Analgesia: Morphine 2–4 mg IV titrated (+ antiemetic); reduce preload + sympathetic drive. Avoid NSAIDs. Oxygen only if SpO2 <94%.
Nitrate contraindications: SBP <90 mmHg, RV infarction, PDE5 inhibitor within 24 h (sildenafil/vardenafil) or 48 h (tadalafil).
Antiplatelet (DAPT): Aspirin 300 mg loading + ticagrelor 180 mg (preferred in ACS) or clopidogrel 600 mg. DAPT for ≥12 months. GPIIb/IIIa inhibitors as bailout in high-thrombus PCI.
Anticoagulation: UFH IV (PCI), enoxaparin SC (NSTE-ACS), fondaparinux SC (preferred NSTE-ACS per ESC 2023). Supplement with UFH intra-PCI if fondaparinux.
Cardioprotection: Beta-blocker (oral within 24 h if Killip I–II, no contraindication), ACE inhibitor (if LVEF ≤40%, anterior MI, DM, HTN), statin (high-intensity, all ACS), eplerenone (if LVEF ≤40% + HF or DM, within 3–14 days).

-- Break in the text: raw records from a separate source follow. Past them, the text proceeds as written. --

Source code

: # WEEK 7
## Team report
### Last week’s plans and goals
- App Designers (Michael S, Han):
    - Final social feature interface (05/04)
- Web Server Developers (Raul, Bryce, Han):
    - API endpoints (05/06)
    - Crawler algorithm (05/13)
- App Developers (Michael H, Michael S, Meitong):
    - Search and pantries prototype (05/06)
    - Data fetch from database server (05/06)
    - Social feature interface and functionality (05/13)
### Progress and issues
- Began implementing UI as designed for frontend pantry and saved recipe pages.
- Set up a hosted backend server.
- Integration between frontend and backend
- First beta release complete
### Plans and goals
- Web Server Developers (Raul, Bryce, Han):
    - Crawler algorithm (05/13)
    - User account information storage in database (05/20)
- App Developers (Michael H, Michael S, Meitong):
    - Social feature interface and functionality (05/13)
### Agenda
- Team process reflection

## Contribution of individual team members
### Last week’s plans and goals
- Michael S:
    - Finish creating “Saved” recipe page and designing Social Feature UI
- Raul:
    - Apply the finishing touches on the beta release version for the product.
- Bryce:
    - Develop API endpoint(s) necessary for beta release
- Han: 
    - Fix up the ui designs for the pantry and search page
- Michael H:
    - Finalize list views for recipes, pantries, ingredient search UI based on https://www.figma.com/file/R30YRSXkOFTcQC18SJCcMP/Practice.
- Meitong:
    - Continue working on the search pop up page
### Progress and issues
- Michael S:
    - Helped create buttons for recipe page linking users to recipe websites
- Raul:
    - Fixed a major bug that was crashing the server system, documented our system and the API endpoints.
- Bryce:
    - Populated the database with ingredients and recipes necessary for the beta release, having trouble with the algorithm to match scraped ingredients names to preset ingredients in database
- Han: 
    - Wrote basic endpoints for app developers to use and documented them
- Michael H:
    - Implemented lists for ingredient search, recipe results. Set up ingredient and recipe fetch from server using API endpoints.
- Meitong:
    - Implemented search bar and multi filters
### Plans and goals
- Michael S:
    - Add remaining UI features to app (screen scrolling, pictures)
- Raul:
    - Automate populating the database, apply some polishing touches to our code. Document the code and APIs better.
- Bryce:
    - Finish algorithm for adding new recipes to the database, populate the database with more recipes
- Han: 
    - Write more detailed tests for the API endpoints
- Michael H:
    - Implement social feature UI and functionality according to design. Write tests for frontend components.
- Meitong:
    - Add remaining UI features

Reperfusion — STEMI: Primary PCI preferred if achievable within 120 min of first medical contact (door-to-balloon ≤90 min). Thrombolysis if PCI not available within 120 min, no absolute contraindications; pharmaco-invasive strategy (transfer for angiography 3–24h post-thrombolysis). Absolute thrombolysis contraindications: prior intracranial haemorrhage, ischaemic stroke <3 months, active bleeding, suspected dissection.
ACS complications:
- Arrhythmias: VF → immediate defibrillation; bradycardia/CHB in inferior MI → atropine → temporary pacing; new AF → rate control + anticoagulation (CHA₂DS₂-VASc)

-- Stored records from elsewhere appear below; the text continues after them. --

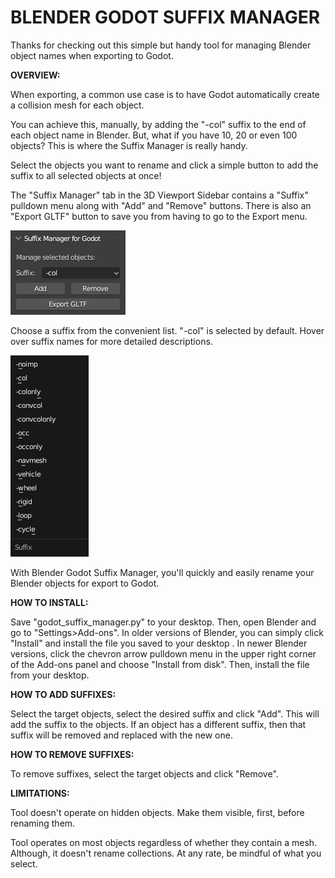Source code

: # BLENDER GODOT SUFFIX MANAGER

Thanks for checking out this simple but handy tool for managing Blender object names when exporting to Godot.

**OVERVIEW:**

When exporting, a common use case is to have Godot automatically create a collision mesh for each object. 

You can achieve this, manually, by adding the "-col" suffix to the end of each object name in Blender. But, what if you have 10, 20 or even 100 objects? This is where the Suffix Manager is really handy.

Select the objects you want to rename and click a simple button to add the suffix to all selected objects at once!

The "Suffix Manager" tab in the 3D Viewport Sidebar contains a "Suffix" pulldown menu along with "Add" and "Remove" buttons. There is also an "Export GLTF" button to save you from having to go to the Export menu.

<img src="./images/suffix_panel.png">

Choose a suffix from the convenient list. "-col" is selected by default. Hover over suffix names for more detailed descriptions.

<img src="./images/suffix_list.png">

With Blender Godot Suffix Manager, you'll quickly and easily rename your Blender objects for export to Godot.

**HOW TO INSTALL:**

Save "godot_suffix_manager.py" to your desktop. Then, open Blender and go to "Settings>Add-ons". In older versions of Blender, you can simply click "Install" and install the file you saved to your desktop . In newer Blender versions, click the chevron arrow pulldown menu in the upper right corner of the Add-ons panel and choose "Install from disk". Then, install the file from your desktop.

**HOW TO ADD SUFFIXES:**

Select the target objects, select the desired suffix and click "Add". This will add the suffix to the objects. If an object has a different suffix, then that suffix will be removed and replaced with the new one.

**HOW TO REMOVE SUFFIXES:**

To remove suffixes, select the target objects and click "Remove". 

**LIMITATIONS:**

Tool doesn't operate on hidden objects. Make them visible, first, before renaming them.

Tool operates on most objects regardless of whether they contain a mesh. Although, it doesn't rename collections. At any rate, be mindful of what you select.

- Mechanical (days 3–5): free wall rupture (tamponade → surgery); VSD (harsh murmur LLSB → surgical/transcatheter closure); papillary muscle rupture (acute MR → surgical repair)

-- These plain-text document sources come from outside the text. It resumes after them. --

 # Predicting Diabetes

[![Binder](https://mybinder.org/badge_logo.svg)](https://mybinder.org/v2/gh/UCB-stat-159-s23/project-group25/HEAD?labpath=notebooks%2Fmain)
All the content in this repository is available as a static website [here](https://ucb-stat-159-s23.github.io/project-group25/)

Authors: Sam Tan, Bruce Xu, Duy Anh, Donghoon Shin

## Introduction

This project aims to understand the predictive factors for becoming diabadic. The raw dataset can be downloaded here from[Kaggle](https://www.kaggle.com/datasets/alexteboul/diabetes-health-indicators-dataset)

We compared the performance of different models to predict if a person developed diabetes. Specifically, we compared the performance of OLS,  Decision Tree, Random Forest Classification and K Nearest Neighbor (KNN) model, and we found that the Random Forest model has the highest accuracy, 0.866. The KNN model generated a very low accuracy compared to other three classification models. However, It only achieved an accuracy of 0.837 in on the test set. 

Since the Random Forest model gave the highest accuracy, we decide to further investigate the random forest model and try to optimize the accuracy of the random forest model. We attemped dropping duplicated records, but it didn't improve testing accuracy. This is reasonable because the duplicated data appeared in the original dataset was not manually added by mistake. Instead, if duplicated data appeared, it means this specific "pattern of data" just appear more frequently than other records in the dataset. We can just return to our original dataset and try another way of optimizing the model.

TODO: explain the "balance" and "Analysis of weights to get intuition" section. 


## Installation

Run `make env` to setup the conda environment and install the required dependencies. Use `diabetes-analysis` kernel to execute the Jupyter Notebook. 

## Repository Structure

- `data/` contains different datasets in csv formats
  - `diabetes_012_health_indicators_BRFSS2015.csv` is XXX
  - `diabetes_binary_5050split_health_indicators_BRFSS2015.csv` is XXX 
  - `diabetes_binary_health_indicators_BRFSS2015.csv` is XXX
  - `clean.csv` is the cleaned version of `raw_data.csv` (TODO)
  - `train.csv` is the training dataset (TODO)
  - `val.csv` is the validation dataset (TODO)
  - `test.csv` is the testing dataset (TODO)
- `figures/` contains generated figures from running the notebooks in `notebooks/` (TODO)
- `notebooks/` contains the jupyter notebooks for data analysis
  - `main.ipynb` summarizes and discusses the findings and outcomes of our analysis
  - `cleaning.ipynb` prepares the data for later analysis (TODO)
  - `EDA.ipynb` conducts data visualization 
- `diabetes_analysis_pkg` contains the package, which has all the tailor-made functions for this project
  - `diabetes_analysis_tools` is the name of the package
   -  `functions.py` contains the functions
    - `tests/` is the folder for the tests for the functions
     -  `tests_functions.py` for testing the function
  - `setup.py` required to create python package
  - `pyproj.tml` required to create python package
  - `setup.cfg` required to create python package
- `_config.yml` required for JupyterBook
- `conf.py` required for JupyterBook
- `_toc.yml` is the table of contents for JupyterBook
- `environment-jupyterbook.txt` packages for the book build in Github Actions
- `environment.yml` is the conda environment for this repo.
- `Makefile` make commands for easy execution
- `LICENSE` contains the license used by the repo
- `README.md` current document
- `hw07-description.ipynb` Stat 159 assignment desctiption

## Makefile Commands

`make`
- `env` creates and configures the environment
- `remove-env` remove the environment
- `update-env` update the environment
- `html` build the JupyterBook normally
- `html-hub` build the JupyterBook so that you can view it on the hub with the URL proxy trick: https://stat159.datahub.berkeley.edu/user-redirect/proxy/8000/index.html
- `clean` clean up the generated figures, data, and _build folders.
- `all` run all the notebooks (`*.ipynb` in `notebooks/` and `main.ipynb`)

- Pericarditis: aspirin + colchicine
- RV infarction: IV fluids, no nitrates, no diuretics
REFLECT
Return to Suresh — the anterior STEMI patient from the opening hook, now on day 3, with a new harsh pansystolic murmur and SpO2 86%. You have now learned that this presentation is a mechanical VSD from septal rupture. Trace the management decisions you would initiate in the first 30 minutes: call the echo team (confirm VSD, assess LVEF, quantify shunt); obtain urgent cardiothoracic surgery review; initiate vasodilator therapy (IV nitroprusside) if systemic BP tolerates it; prepare for intra-aortic balloon pump support as a bridge. But here is the deeper reflection question: could this complication have been prevented? Suresh arrived 2 hours after symptom onset — well within the reperfusion window. If primary PCI had achieved TIMI 3 flow within 90 minutes of arrival, the anterior wall necrosis would have been substantially smaller, and the risk of septal rupture significantly lower. This is the real-world consequence of the 'time is muscle' principle — not an abstract concept, but a mechanism that translates directly into whether a patient survives day 3 with preserved myocardium or arrives at the operating table with a ruptured septum.